В обоих случаях граждане должны иметь право доступа к памятникам: это право гарантировано нам Конституцией, но не прописано ни типовыми арендными договорами, ни охранными обязательствами.

Далее, в любом случае требуются государственное согласование реставрационных проектов, инспекция и экспертиза.

Если памятник, например, федерального значения, но местной принадлежности – значит, экспертиза и инспекция могут быть двойной. И это хорошо.

Кстати, когда шел спор Москвы и Центра о том, кому что принадлежит, Москва явно хотела «выплеснуть с водой и ребенка». Предполагалось, что если памятник федерального значения становится местной собственностью, то федеральная инспекция и экспертиза уже не участвуют в его судьбе. Так не бывает. Значение тем и отличается от принадлежности, что тот или иной памятник – ценность всей нации. А это означает, что памятник подлежит перекрестной инспекции и перекрестной экспертизе.

СУДЬБА УСАДЬБЫ

Большая часть российских памятников не стоят пустыми, а значит, нет необходимости срочно их продавать. Многие из них нуждаются в поддерживающем ремонте или реставрации. Это характерно для больших городов, где пустующих памятников не очень много. Скажем, в Москве сегодня 20–25 физически пустующих статусных памятников, юридически принадлежащих кому-либо на правах аренды или собственности.

Ситуация поворачивается с точностью до наоборот, едва мы заговариваем о сельской усадьбе.
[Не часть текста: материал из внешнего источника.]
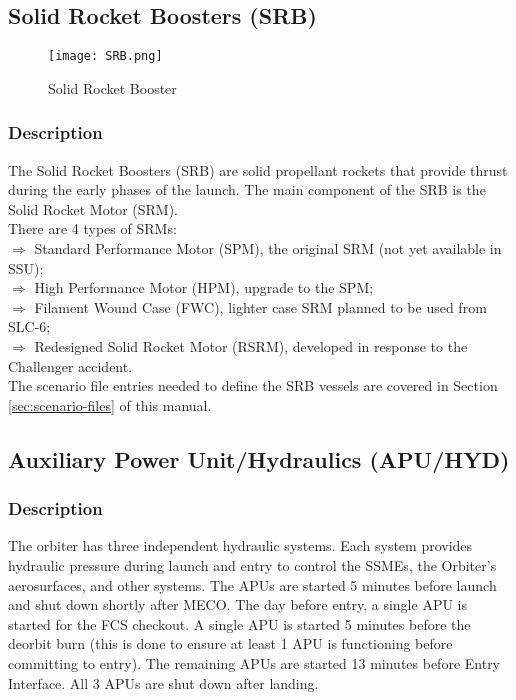 \documentclass[Space_Shuttle_Ultra_Manual.tex]{subfiles}
\begin{document}
\subsection{Solid Rocket Boosters (SRB)}
\begin{figure}[b!]
  \texttt{[image: SRB.png]}
  \caption{Solid Rocket Booster}
  \label{fig:SRB}
\end{figure}
\begin{multicols*}{2}
\renewcommand{\cfttoctitlefont}{\bf}
\localtableofcontents
\subsubsection{Description}
The Solid Rocket Boosters (SRB) are solid propellant rockets that provide thrust during the early phases of the launch. The main component of the SRB is the Solid Rocket Motor (SRM).\\
There are 4 types of SRMs$\colon$\\
$\Rightarrow$ Standard Performance Motor (SPM), the original SRM (not yet available in SSU);\\
$\Rightarrow$ High Performance Motor (HPM), upgrade to the SPM;\\
$\Rightarrow$ Filament Wound Case (FWC), lighter case SRM planned to be used from SLC-6;\\
$\Rightarrow$ Redesigned Solid Rocket Motor (RSRM), developed in response to the Challenger accident.\\
The scenario file entries needed to define the SRB vessels are covered in Section \ref{sec:scenario-files} of this manual.
\end{multicols*}

\subsection{Auxiliary Power Unit/Hydraulics (APU/HYD)}
\begin{multicols*}{2}
\renewcommand{\cfttoctitlefont}{\bf}
\localtableofcontents
\subsubsection{Description}
The orbiter has three independent hydraulic systems. Each system provides hydraulic pressure during launch and entry to control the SSMEs, the Orbiter's aerosurfaces, and other systems.
The APUs are started 5 minutes before launch and shut down shortly after MECO.
The day before entry, a single APU is started for the FCS checkout.
A single APU is started 5 minutes before the deorbit burn (this is done to ensure at least 1 APU is functioning before committing to entry). The remaining APUs are started 13 minutes before Entry Interface.
All 3 APUs are shut down after landing.
\end{multicols*}
\end{document}

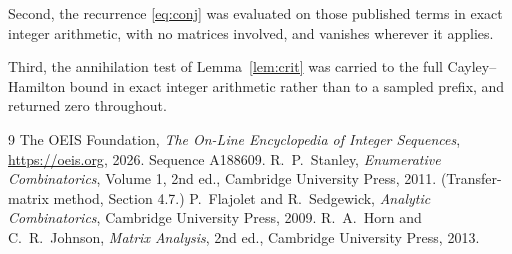 \documentclass[11pt,a4paper]{article}
\theoremstyle{plain}
\theoremstyle{definition}
\begin{document}
Second, the recurrence \eqref{eq:conj} was evaluated on those published terms in exact
integer arithmetic, with no matrices involved, and vanishes wherever it applies.

Third, the annihilation test of Lemma~\ref{lem:crit} was carried to the full
Cayley--Hamilton bound in exact integer arithmetic rather than to a sampled prefix, and
returned zero throughout.

\begin{thebibliography}{9}
 The OEIS Foundation, \emph{The On-Line Encyclopedia of Integer
Sequences}, \url{https://oeis.org}, 2026. Sequence A188609.
 R.~P.~Stanley, \emph{Enumerative Combinatorics}, Volume 1, 2nd ed.,
Cambridge University Press, 2011. (Transfer-matrix method, Section 4.7.)
 P.~Flajolet and R.~Sedgewick, \emph{Analytic Combinatorics}, Cambridge
University Press, 2009.
 R.~A.~Horn and C.~R.~Johnson, \emph{Matrix Analysis}, 2nd ed., Cambridge
University Press, 2013.
\end{thebibliography}
\end{document}
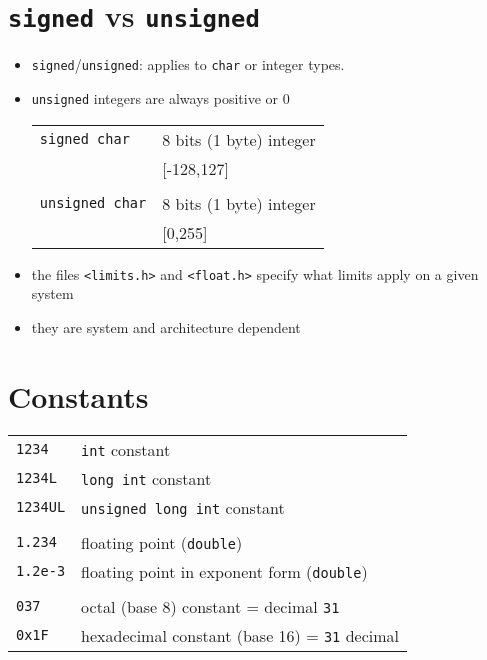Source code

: \documentclass{article}
\begin{document}
\section{\texttt{signed} vs \texttt{unsigned}}
\begin{itemize}
\item \verb!signed!/\verb!unsigned!: applies to \verb!char! or integer types.
\item \verb!unsigned! integers are always positive or 0
\begin{tabular}{ll}
\verb!signed char! & 8 bits (1 byte) integer\\
& [-128,127]\\
\\
\verb!unsigned char! & 8 bits (1 byte) integer\\
& [0,255]\\
\end{tabular}
\item the files \verb!<limits.h>! and \verb!<float.h>! specify what limits apply on a given system
\item they are system and architecture dependent
\end{itemize}



\section{Constants}
\begin{tabular}{ll}
\verb!1234! & \verb!int! constant\\
\verb!1234L! & \verb!long int! constant\\
\verb!1234UL! & \verb!unsigned long int! constant\\
\\
\verb!1.234! & floating point (\verb!double!)\\
\verb!1.2e-3! & floating point in exponent form (\verb!double!)\\
\\
\verb!037! & octal (base 8) constant = decimal \verb!31!\\
\verb!0x1F! & hexadecimal constant (base 16) = \verb!31! decimal
\end{tabular}
\end{document}
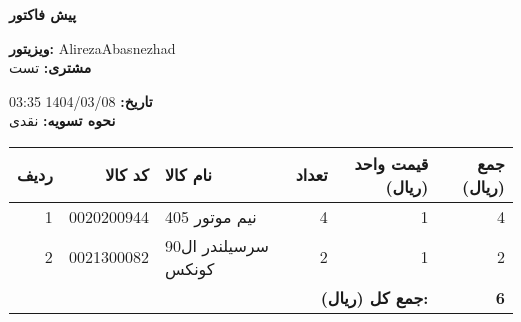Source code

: \documentclass[a4paper,12pt]{article}
\begin{document}
        \begin{center}
            \textbf{\Large پیش فاکتور}
        \end{center}
        \vspace{0.5cm}
        \noindent
        \begin{flushleft}
            \textbf{ویزیتور:} AlirezaAbasnezhad \\
            \textbf{مشتری:} تست \\
        \end{flushleft}
        \begin{flushright}
            \textbf{تاریخ:} 1404/03/08 03:35 \\
            \textbf{نحوه تسویه:} نقدی
        \end{flushright}
        \vspace{0.5cm}
        \begin{longtable}{|r|r|p{5cm}|r|r|r|}
            \hline
            \rowcolor{headerblue} \color{white} %
            \textbf{ردیف} & \textbf{کد کالا} & \textbf{نام کالا} & \textbf{تعداد} & \textbf{قیمت واحد (ریال)} & \textbf{جمع (ریال)} \\
            \hline
            \endhead
                    1 & 0020200944 & نيم موتور 405 & 4 & 1 & 4 \\
            \hline
            2 & 0021300082 & سرسيلندر ال90 کونکس & 2 & 1 & 2 \\
            \hline

            \hline
            
            \multicolumn{5}{|r|}{\textbf{جمع کل (ریال):}} & \textbf{ 6 } \\
            \hline
        \end{longtable}
        
\end{document}
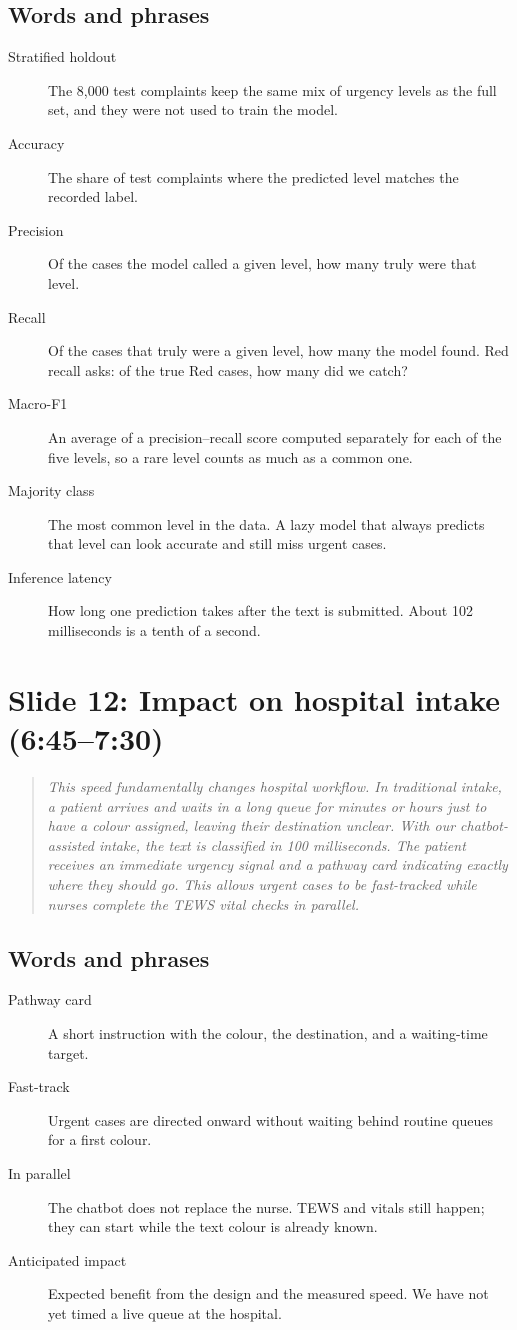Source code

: \documentclass[11pt,a4paper]{article}
\newcommand{\say}[1]{\begin{quote}\itshape #1\end{quote}}
\newcommand{\terms}{\subsection*{Words and phrases}}
\begin{document}
\terms
\begin{description}
\item[Stratified holdout] The 8{,}000 test complaints keep the same mix of urgency levels as the full set, and they were not used to train the model.
\item[Accuracy] The share of test complaints where the predicted level matches the recorded label.
\item[Precision] Of the cases the model called a given level, how many truly were that level.
\item[Recall] Of the cases that truly were a given level, how many the model found. Red recall asks: of the true Red cases, how many did we catch?
\item[Macro-F1] An average of a precision--recall score computed separately for each of the five levels, so a rare level counts as much as a common one.
\item[Majority class] The most common level in the data. A lazy model that always predicts that level can look accurate and still miss urgent cases.
\item[Inference latency] How long one prediction takes after the text is submitted. About 102 milliseconds is a tenth of a second.
\end{description}

\section{Slide 12: Impact on hospital intake (6:45--7:30)}

\say{This speed fundamentally changes hospital workflow. In traditional intake, a patient arrives and waits in a long queue for minutes or hours just to have a colour assigned, leaving their destination unclear. With our chatbot-assisted intake, the text is classified in 100 milliseconds. The patient receives an immediate urgency signal and a pathway card indicating exactly where they should go. This allows urgent cases to be fast-tracked while nurses complete the TEWS vital checks in parallel.}

\terms
\begin{description}
\item[Pathway card] A short instruction with the colour, the destination, and a waiting-time target.
\item[Fast-track] Urgent cases are directed onward without waiting behind routine queues for a first colour.
\item[In parallel] The chatbot does not replace the nurse. TEWS and vitals still happen; they can start while the text colour is already known.
\item[Anticipated impact] Expected benefit from the design and the measured speed. We have not yet timed a live queue at the hospital.
\end{description}
\end{document}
Она по преимуществу пустует. Эта ситуация – не что иное, как отложенное продолжение 1917 года. То, что не было сожжено крестьянами и снесено большевиками, – спасено больницами, санаториями, школами или военными частями. Они покидают усадьбы только по мере обветшания.

В 1990-е и 2000-е годы отселение приняло лавинообразный характер. Санатории заводов-банкротов, сокращенные воинские части, закрытые сельские школы, обнищавшие больницы выезжают валом. Опустевшие усадьбы – деревянные или каменные – горят, как в 1917 или 1905 годах.

Мы не исправили последствий революции. Наоборот, снова попали в эти вилы. Для сельской усадьбы, конечно, приватизация была бы радикальным средством помощи. И прежде всего ради нее нужно форсировать развитие приватизационного законодательства.

Нельзя позволить, чтобы на торги пошли памятники без предмета охраны, не обремененные ничем, с непрописанным режимом доступа. Иначе мы можем напороться на тех, кто готов поиграть в «мутной воде», после чего мы не увидим этих памятников никогда.

Много ли в стране осталось пустующих усадеб? Трудно сказать. Много ли претендентов на них? Неизвестно. Спрос себя не формулирует, предложение – тоже.

Никто не спешит. Новому русскому легче построить себе за те же деньги замок из кирпича на шести сотках, чем брать графские развалины с угодьями и сопутствующими обязательствами.

СТРУКТУРА ВЛАСТИ

Государство должно создать единый орган охраны памятников с министерскими полномочиями. Оно должно понять: памятники – это отрасль экономики, область хозяйственного управления, а не разговорчики про культурку. Нам отвечают: чуть что – новое ведомство. Но по-другому невозможно. В структуре ведомства должен быть силовой департамент – эколого-культурная полиция, должны быть экономический и юридический департаменты, инспекция и научная экспертиза. Этим в стране профессионально должны заниматься сотни и тысячи людей.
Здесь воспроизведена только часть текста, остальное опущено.